Books

Thursdays in the Park

An innocent meeting whilst taking her granddaughter the park leads to a life changing experience for Jeanie.

Jeanie is in fact not happy; she has her health, lovely honest friends, a beautiful granddaughter and her health food shop. But something is missing, and that something is actually still there. Her husband George has decided that as her 60th birthday approaches Jeanie ‘the old girl’ needs to move from the city to the country, give up her work, playing tennis, socialising and retire.

Jeanie does not want to do any of these things. She says so on more than one occasion but no one seems to be listening. Not her daughter who is trying to hold together her own personal life and certainly not her husband. But the stranger in the park does listen, even when she admits the most intimate of secrets; her and husband have not had sex for 10 years. Not through her choice but a decision made by her husband – with no discussion. Jeanie wants discussion she wants to understand. George cannot do either of these things.

A lot happens to Jeannie and there is never any discussion. But with the stranger in the park on a Thursday, Ray, there with his grandson and issues of his own something starts to happen and Jeanie sees what she may well have been missing for the last years. Meeting Ray has brought to the surface all the unspoken problems. And there is that something that Jeanie does not have with her husband; discussion. 

Events take over and Jeanie still with no discussion is effectively bullied and manipulated by George up to the point where you think that this is not a story which will have a happy ending. Only by carrying on will you find out whether Jeanie and George can discuss themselves out of the corner they have both backed themselves into.

This is the first book I have read by Hilary Boyd and was pleasantly surprised by it. The characters drew me in so quickly, I wanted to scream at George who kept calling Jeanie ‘old girl’ all the time the patronising insert your own descriptive expletive at this junction. His inability to not listen was so frustrating. Her daughter Chanty, was rather self-centred and absorbed in her own life and her relationship with Alex as toxic as her parents but she was never going to see it. Only does a drastic incident with her daughter make Chanty see that perhaps you have to look much deeper about someone. Alex and Jeanie brought the rather predictable dislike of son in law/mother in law interaction and could have gone many ways I would never have predicted the events that took place, handled effectively by the author.

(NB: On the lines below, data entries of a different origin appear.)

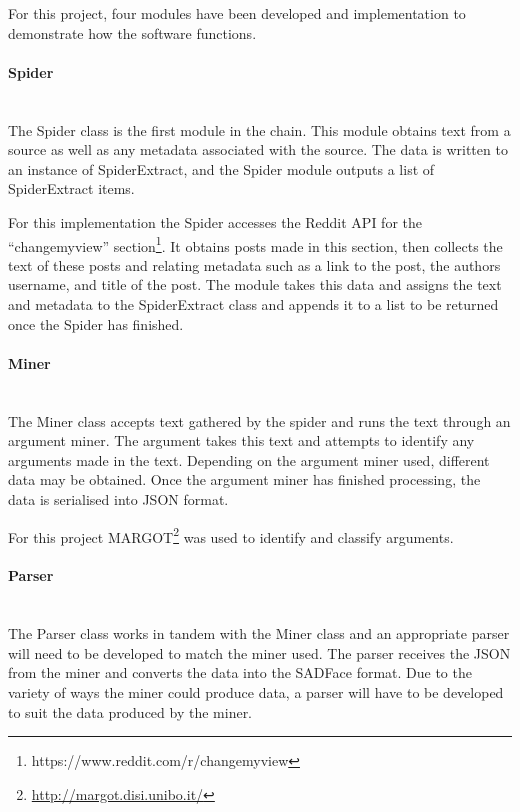 \documentclass[12pt,a4paper]{article}
\begin{document}
For this project, four modules have been developed and implementation to demonstrate how the software functions.

\paragraph{Spider}\mbox{}\\

The Spider class is the first module in the chain. This module obtains text from a source as well as any metadata associated with the source. The data is written to an instance of SpiderExtract, and the Spider module outputs a list of SpiderExtract items.

For this implementation the Spider accesses the Reddit API for the ``changemyview'' section\footnote{https://www.reddit.com/r/changemyview}. It obtains posts made in this section, then collects the text of these posts and relating metadata such as a link to the post, the authors username, and title of the post. The module takes this data and assigns the text and metadata to the SpiderExtract class and appends it to a list to be returned once the Spider has finished. 

\paragraph{Miner}\mbox{}\\

The Miner class accepts text gathered by the spider and runs the text through an argument miner. The argument takes this text and attempts to identify any arguments made in the text. Depending on the argument miner used, different data may be obtained. Once the argument miner has finished processing, the data is serialised into JSON format.

For this project MARGOT\footnote{\url{http://margot.disi.unibo.it/}} was used to identify and classify arguments.

\paragraph{Parser}\mbox{}\\

The Parser class works in tandem with the Miner class and an appropriate parser will need to be developed to match the miner used. The parser receives the JSON from the miner and converts the data into the SADFace format. Due to the variety of ways the miner could produce data, a parser will have to be developed to suit the data produced by the miner.
\end{document}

A rather good absorbing read which I devoured pretty much in one sitting. Initially being very skeptical because I bought it for 20p and thought that it was a reflection of the book and the writing – certainly not. If you want to move away from the flighty, vacuous women that inhabit some women’s fiction books then this is a book which will restore faith. Ultimately a romance with a few suspenseful twists along the way.

Having recently read Sue Townsend’s The Woman Who went to Bed for a Year, which dealt with a similar scenario of a husband completely oblivious to his wife both physically and emotionally – this book was much better. Much better. The rest of the plots are not in any way comparable. I can see why this book has become a hit and actually I wish I had read it as part of my book club – I think it would make for some really interesting discussion points. 

One thought on “Thursdays in the Park

  1. Your review inspired me to give this a try – I’m now working my way through and definitely agree with you on the comparison with The Woman Who Went To Bed…I found that to be a story with promise which wandered too far into the ridiculous. So far so good on this one!